|Latin name:||Cocos nucifera|
|French name:||Noix de coco|
|Family:||Arecaceae (synonym: palmaceae)|
|Country of origin:||South Asia|
History and origin
Edible coconut flesh is also known as copra. Copra oil is extracted from the flesh of the nut, or coconut oil, which has a solid texture at room temperature because of its high levels of saturated fatty acids. Copra oil is mainly used by the food industry for making pastries, candies and for frying, and it is also sometimes hydrogenated or partially hydrogenated, which makes it even more solid. The word "coco" appeared in the language at the beginning of the 16th century. It comes from the Portuguese and Spanish word "coco" which means approximately bogeyman, monkey, dwarf or ghost, by referring to the fact that the shell reminds of a hairy face.

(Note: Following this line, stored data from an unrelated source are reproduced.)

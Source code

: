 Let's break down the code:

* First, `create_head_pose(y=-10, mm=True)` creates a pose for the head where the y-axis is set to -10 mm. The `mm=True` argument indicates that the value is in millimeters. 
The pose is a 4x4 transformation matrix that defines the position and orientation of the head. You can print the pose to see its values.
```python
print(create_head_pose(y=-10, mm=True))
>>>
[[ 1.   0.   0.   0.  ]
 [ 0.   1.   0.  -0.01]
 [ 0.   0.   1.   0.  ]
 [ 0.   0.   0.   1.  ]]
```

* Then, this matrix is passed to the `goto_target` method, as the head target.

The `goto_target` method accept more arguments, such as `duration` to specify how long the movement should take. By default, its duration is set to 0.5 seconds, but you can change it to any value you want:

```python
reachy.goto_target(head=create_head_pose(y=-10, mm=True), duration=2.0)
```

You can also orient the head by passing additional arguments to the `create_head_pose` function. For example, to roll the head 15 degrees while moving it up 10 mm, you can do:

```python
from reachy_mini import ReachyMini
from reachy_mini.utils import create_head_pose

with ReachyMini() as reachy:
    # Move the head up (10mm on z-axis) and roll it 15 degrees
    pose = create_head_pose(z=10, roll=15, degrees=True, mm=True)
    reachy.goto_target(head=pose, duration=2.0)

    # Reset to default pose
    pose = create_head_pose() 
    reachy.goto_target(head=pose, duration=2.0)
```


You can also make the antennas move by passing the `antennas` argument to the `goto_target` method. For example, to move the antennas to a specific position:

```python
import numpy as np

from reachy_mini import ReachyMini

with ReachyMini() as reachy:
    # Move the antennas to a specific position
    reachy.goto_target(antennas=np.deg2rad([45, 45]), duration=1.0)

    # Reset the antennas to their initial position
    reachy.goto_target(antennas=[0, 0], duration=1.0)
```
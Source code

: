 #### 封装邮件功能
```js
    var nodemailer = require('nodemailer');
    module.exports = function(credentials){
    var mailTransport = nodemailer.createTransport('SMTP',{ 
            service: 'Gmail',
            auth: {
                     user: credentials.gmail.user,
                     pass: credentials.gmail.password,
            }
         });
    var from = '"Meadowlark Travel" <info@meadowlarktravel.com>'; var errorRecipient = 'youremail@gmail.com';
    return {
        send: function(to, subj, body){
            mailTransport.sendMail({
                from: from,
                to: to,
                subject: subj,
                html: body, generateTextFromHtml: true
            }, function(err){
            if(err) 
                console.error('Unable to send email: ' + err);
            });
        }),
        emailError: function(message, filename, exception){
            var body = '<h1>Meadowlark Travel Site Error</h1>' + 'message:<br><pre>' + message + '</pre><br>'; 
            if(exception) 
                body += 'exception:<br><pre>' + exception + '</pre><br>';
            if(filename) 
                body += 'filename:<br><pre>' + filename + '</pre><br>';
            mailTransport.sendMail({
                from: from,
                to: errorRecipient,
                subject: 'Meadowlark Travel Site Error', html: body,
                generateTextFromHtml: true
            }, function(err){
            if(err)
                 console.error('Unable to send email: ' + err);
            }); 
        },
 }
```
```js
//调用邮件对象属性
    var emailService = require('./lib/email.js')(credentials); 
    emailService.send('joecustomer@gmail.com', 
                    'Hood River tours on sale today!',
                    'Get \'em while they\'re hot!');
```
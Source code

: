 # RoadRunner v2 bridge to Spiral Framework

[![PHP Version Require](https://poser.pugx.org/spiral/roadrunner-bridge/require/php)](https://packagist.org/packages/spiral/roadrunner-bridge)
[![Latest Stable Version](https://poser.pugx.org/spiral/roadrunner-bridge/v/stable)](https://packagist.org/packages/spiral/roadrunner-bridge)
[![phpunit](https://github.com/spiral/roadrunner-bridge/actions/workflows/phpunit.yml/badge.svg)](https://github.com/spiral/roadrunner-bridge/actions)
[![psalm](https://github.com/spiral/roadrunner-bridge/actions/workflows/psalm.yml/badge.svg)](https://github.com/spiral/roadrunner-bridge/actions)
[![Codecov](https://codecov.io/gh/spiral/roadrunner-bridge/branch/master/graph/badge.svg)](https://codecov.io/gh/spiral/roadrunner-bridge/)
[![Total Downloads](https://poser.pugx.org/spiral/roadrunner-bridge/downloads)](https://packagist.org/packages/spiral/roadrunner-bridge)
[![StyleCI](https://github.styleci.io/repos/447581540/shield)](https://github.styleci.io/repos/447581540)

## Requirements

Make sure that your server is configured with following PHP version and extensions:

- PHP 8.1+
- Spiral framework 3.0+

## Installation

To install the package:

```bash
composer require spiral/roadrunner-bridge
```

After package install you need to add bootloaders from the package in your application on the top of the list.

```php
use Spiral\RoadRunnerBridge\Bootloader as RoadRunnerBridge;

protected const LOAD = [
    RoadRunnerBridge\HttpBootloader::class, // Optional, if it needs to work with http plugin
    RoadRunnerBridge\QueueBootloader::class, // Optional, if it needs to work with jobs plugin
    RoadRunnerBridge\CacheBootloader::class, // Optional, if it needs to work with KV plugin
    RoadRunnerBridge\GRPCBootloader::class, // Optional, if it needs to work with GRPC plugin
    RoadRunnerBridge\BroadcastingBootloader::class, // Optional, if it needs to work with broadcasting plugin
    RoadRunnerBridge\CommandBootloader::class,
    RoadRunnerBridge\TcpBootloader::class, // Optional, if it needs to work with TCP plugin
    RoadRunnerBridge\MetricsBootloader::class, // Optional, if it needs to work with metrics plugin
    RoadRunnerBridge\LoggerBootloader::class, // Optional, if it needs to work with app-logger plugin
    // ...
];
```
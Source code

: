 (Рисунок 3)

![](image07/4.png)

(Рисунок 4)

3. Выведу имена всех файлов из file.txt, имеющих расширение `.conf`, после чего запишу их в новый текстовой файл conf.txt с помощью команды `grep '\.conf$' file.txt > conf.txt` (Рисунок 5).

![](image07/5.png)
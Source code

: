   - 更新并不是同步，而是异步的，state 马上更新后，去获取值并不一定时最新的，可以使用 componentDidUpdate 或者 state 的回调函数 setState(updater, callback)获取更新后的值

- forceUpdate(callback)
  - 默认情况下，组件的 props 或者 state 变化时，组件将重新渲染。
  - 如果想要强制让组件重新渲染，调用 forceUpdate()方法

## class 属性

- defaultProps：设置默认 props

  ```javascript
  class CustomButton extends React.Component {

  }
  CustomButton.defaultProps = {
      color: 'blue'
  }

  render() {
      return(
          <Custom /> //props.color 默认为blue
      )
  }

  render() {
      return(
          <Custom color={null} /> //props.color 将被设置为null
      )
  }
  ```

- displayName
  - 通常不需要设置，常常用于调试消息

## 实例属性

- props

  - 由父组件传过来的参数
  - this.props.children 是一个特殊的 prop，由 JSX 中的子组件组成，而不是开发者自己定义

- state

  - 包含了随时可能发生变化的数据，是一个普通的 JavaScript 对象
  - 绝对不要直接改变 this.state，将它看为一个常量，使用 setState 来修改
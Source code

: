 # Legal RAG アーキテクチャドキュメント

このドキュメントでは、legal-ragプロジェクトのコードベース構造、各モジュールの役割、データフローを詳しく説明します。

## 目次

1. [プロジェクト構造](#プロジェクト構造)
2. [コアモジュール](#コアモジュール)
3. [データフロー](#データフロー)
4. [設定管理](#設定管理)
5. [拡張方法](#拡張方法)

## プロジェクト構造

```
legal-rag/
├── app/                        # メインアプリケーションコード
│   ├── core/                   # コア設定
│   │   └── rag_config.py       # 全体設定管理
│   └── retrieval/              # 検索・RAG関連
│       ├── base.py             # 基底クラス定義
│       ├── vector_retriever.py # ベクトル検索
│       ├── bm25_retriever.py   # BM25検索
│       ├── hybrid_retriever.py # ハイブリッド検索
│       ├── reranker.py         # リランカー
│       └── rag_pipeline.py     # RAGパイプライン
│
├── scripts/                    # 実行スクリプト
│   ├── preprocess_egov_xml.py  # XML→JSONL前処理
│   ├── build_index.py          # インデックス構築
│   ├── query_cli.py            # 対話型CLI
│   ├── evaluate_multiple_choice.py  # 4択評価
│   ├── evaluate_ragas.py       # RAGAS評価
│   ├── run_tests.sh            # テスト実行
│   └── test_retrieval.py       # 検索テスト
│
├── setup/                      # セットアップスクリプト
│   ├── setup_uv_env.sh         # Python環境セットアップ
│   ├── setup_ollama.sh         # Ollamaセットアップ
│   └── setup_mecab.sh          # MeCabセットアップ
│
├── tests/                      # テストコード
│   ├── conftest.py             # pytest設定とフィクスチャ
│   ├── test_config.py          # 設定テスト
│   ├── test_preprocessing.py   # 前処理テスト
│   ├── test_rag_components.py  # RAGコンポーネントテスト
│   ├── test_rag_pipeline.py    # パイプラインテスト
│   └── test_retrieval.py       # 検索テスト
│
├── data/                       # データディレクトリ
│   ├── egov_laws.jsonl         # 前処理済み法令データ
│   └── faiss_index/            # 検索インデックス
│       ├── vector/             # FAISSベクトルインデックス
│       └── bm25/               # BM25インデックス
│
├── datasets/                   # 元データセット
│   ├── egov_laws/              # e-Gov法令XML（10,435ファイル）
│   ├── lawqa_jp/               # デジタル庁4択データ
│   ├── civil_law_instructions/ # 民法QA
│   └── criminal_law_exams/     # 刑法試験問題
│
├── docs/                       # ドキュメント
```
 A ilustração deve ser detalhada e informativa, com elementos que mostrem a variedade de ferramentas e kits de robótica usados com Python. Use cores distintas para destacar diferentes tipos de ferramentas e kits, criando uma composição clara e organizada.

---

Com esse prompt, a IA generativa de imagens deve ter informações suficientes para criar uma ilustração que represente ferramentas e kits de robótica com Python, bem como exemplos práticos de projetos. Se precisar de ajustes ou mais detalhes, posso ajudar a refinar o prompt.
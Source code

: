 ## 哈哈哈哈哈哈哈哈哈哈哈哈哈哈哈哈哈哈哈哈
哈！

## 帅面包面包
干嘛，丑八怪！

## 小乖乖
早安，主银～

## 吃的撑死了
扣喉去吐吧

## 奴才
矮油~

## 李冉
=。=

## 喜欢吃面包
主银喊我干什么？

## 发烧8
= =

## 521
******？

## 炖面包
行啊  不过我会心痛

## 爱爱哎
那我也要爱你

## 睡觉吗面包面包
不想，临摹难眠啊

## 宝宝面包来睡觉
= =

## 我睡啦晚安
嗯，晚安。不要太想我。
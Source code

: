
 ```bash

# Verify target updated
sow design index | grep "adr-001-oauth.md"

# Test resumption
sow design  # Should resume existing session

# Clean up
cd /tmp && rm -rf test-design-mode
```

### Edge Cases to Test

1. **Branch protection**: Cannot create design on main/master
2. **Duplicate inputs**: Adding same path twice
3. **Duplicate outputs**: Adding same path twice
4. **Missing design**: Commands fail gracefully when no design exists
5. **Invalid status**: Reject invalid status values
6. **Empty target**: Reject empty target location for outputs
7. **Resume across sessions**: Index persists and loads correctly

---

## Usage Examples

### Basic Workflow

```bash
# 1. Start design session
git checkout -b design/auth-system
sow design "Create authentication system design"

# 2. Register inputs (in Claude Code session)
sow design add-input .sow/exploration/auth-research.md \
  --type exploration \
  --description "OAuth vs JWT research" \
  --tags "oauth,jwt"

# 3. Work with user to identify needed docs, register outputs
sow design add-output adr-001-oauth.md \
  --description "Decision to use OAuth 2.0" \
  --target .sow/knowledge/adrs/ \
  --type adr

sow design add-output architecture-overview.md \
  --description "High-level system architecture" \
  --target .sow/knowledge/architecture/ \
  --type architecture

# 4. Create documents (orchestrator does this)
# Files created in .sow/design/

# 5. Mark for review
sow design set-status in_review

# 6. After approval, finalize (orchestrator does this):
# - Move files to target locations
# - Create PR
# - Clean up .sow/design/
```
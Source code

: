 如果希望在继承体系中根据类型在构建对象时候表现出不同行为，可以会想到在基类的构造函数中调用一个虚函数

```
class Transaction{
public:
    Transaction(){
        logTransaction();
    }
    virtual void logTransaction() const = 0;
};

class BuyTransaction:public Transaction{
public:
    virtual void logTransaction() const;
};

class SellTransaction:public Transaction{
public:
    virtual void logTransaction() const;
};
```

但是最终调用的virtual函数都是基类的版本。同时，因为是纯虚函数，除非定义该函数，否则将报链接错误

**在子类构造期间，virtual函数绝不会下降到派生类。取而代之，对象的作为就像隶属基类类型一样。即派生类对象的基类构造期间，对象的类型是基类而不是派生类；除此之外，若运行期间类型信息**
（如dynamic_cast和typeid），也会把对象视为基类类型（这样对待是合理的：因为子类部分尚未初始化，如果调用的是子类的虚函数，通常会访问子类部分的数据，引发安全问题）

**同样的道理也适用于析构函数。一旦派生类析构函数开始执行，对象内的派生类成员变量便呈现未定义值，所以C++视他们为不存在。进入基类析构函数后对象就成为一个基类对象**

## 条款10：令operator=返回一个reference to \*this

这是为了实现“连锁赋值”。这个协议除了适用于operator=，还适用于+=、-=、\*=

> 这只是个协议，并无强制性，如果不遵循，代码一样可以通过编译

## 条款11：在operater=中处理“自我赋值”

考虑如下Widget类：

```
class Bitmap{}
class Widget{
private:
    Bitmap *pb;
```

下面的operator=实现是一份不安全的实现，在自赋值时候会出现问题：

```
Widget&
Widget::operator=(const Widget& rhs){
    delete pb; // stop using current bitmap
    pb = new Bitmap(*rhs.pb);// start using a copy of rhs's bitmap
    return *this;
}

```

The word "copra" comes from English and Portuguese, borrowed from Tamil dialect, "koppara". It refers more specifically to shelled and dried coconut. Green or immature, the nut contains about half a litre of a milky liquid (coconut water or albumen). This liquid becomes flesh as it matures. The flesh is usually dried with sun or heat to be sold under the name of copra. Commercial coconut milk and cream are made from this flesh ground with water, then filtered. Coconut oil (or coconut butter as it is solid at room temperature) is extracted from copra or fresh flesh.